If we consult the datasheet of the Fujitsu Gate Array, we can understand better how the basic cell is structured on the wafer. If you ignore the vertical white bars, those are metal wires delivering power if needed, you can extract the following abstraction.

Fujitsu CG series basic cell abstraction

A-B-C-D-E-F-X-Y are all contact points. The blue layer with A-B-C represents P-tubs, the green layer with D-E-F represents N-tubs, and the orange layer with X-Y represents polysilicon layers. Together, they form 2 PMOS transistors (P1, P2) and 2 NMOS transistors (N1, N2) with prepared wiring as shown. If you are like me, you barely remember how these works. Let’s simplify and imagine these transistors as switches, P1 is closed only if X has low voltage, conversely, N1 is closed only if X has a high voltage. This will be our main unit and all contact points will be used using metal conductors to connect things together. Now let’s analyse our first standard cell.

Analysis of the “V2B” cell

This first standard cell is composed of one basic cell with plenty of wires. Remember that we are only seeing a top-level view and metal wires are arranged in layers at different heights as we have seen previously, this requires some experience to distinguish between layers. The black dots are “nails” or “vias” that cross between different layers. It becomes a game of connect-the-dots using the previous transistor schematic. After some work, we get the schematic on the right. If you have played with logic gates as transistors, you will recognize that this is two “NOT” gates in parallel. If IN is low, P1 and P2 are active, N1 and N2 are not, therefore OUT is connected to Vcc so it’s high. Conversely, if IN is high, P1 and P2 are inactive, N1 and N2 are, therefore OUT is connected to ground so it’s low.

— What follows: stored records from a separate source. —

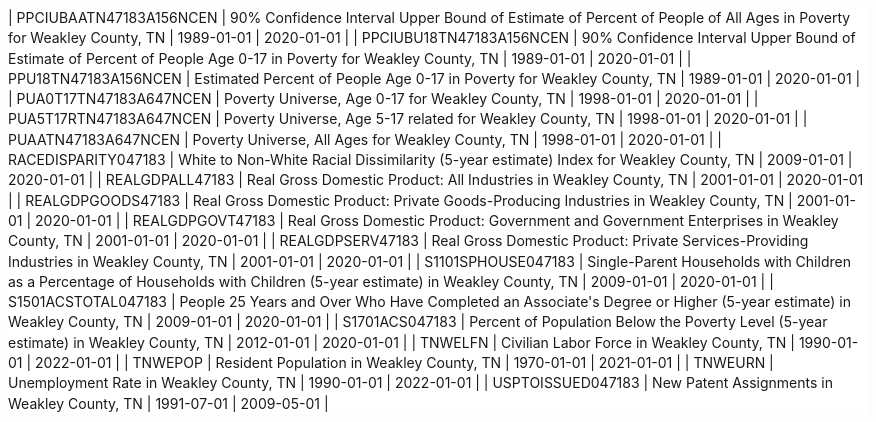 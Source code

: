 | PPCIUBAATN47183A156NCEN   | 90% Confidence Interval Upper Bound of Estimate of Percent of People of All Ages in Poverty for Weakley County, TN                                                          | 1989-01-01          | 2020-01-01        |
| PPCIUBU18TN47183A156NCEN  | 90% Confidence Interval Upper Bound of Estimate of Percent of People Age 0-17 in Poverty for Weakley County, TN                                                             | 1989-01-01          | 2020-01-01        |
| PPU18TN47183A156NCEN      | Estimated Percent of People Age 0-17 in Poverty for Weakley County, TN                                                                                                      | 1989-01-01          | 2020-01-01        |
| PUA0T17TN47183A647NCEN    | Poverty Universe, Age 0-17 for Weakley County, TN                                                                                                                           | 1998-01-01          | 2020-01-01        |
| PUA5T17RTN47183A647NCEN   | Poverty Universe, Age 5-17 related for Weakley County, TN                                                                                                                   | 1998-01-01          | 2020-01-01        |
| PUAATN47183A647NCEN       | Poverty Universe, All Ages for Weakley County, TN                                                                                                                           | 1998-01-01          | 2020-01-01        |
| RACEDISPARITY047183       | White to Non-White Racial Dissimilarity (5-year estimate) Index for Weakley County, TN                                                                                      | 2009-01-01          | 2020-01-01        |
| REALGDPALL47183           | Real Gross Domestic Product: All Industries in Weakley County, TN                                                                                                           | 2001-01-01          | 2020-01-01        |
| REALGDPGOODS47183         | Real Gross Domestic Product: Private Goods-Producing Industries in Weakley County, TN                                                                                       | 2001-01-01          | 2020-01-01        |
| REALGDPGOVT47183          | Real Gross Domestic Product: Government and Government Enterprises in Weakley County, TN                                                                                    | 2001-01-01          | 2020-01-01        |
| REALGDPSERV47183          | Real Gross Domestic Product: Private Services-Providing Industries in Weakley County, TN                                                                                    | 2001-01-01          | 2020-01-01        |
| S1101SPHOUSE047183        | Single-Parent Households with Children as a Percentage of Households with Children (5-year estimate) in Weakley County, TN                                                  | 2009-01-01          | 2020-01-01        |
| S1501ACSTOTAL047183       | People 25 Years and Over Who Have Completed an Associate's Degree or Higher (5-year estimate) in Weakley County, TN                                                         | 2009-01-01          | 2020-01-01        |
| S1701ACS047183            | Percent of Population Below the Poverty Level (5-year estimate) in Weakley County, TN                                                                                       | 2012-01-01          | 2020-01-01        |
| TNWELFN                   | Civilian Labor Force in Weakley County, TN                                                                                                                                  | 1990-01-01          | 2022-01-01        |
| TNWEPOP                   | Resident Population in Weakley County, TN                                                                                                                                   | 1970-01-01          | 2021-01-01        |
| TNWEURN                   | Unemployment Rate in Weakley County, TN                                                                                                                                     | 1990-01-01          | 2022-01-01        |
| USPTOISSUED047183         | New Patent Assignments in Weakley County, TN                                                                                                                                | 1991-07-01          | 2009-05-01        |
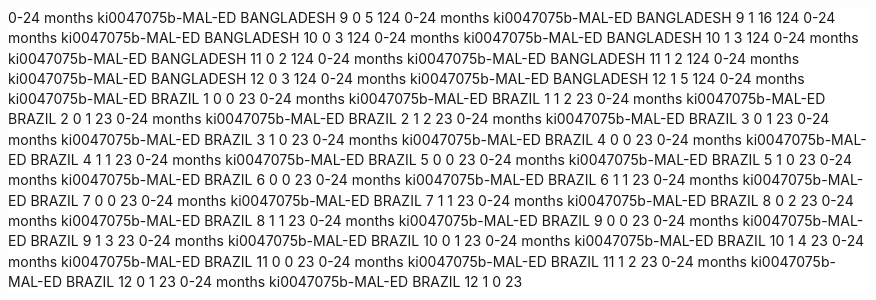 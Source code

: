 0-24 months   ki0047075b-MAL-ED          BANGLADESH                     9                  0        5    124
0-24 months   ki0047075b-MAL-ED          BANGLADESH                     9                  1       16    124
0-24 months   ki0047075b-MAL-ED          BANGLADESH                     10                 0        3    124
0-24 months   ki0047075b-MAL-ED          BANGLADESH                     10                 1        3    124
0-24 months   ki0047075b-MAL-ED          BANGLADESH                     11                 0        2    124
0-24 months   ki0047075b-MAL-ED          BANGLADESH                     11                 1        2    124
0-24 months   ki0047075b-MAL-ED          BANGLADESH                     12                 0        3    124
0-24 months   ki0047075b-MAL-ED          BANGLADESH                     12                 1        5    124
0-24 months   ki0047075b-MAL-ED          BRAZIL                         1                  0        0     23
0-24 months   ki0047075b-MAL-ED          BRAZIL                         1                  1        2     23
0-24 months   ki0047075b-MAL-ED          BRAZIL                         2                  0        1     23
0-24 months   ki0047075b-MAL-ED          BRAZIL                         2                  1        2     23
0-24 months   ki0047075b-MAL-ED          BRAZIL                         3                  0        1     23
0-24 months   ki0047075b-MAL-ED          BRAZIL                         3                  1        0     23
0-24 months   ki0047075b-MAL-ED          BRAZIL                         4                  0        0     23
0-24 months   ki0047075b-MAL-ED          BRAZIL                         4                  1        1     23
0-24 months   ki0047075b-MAL-ED          BRAZIL                         5                  0        0     23
0-24 months   ki0047075b-MAL-ED          BRAZIL                         5                  1        0     23
0-24 months   ki0047075b-MAL-ED          BRAZIL                         6                  0        0     23
0-24 months   ki0047075b-MAL-ED          BRAZIL                         6                  1        1     23
0-24 months   ki0047075b-MAL-ED          BRAZIL                         7                  0        0     23
0-24 months   ki0047075b-MAL-ED          BRAZIL                         7                  1        1     23
0-24 months   ki0047075b-MAL-ED          BRAZIL                         8                  0        2     23
0-24 months   ki0047075b-MAL-ED          BRAZIL                         8                  1        1     23
0-24 months   ki0047075b-MAL-ED          BRAZIL                         9                  0        0     23
0-24 months   ki0047075b-MAL-ED          BRAZIL                         9                  1        3     23
0-24 months   ki0047075b-MAL-ED          BRAZIL                         10                 0        1     23
0-24 months   ki0047075b-MAL-ED          BRAZIL                         10                 1        4     23
0-24 months   ki0047075b-MAL-ED          BRAZIL                         11                 0        0     23
0-24 months   ki0047075b-MAL-ED          BRAZIL                         11                 1        2     23
0-24 months   ki0047075b-MAL-ED          BRAZIL                         12                 0        1     23
0-24 months   ki0047075b-MAL-ED          BRAZIL                         12                 1        0     23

You might ask, why two in parallel? Well, one transistor is only able to provide a limited amount of power, so having some in parallel will provide twice the capacity. In the datasheet, this is referred to as a load unit (lu), using X or Y requires 1lu, and a transistor pair P-N can provide 18lu. Having two in parallel consumes 2lu as input, and provides 36lu as output.

A much more complex cell. This is a D latch with reset. Don’t be fooled, this took me hours to understand and identify with absolute certainty.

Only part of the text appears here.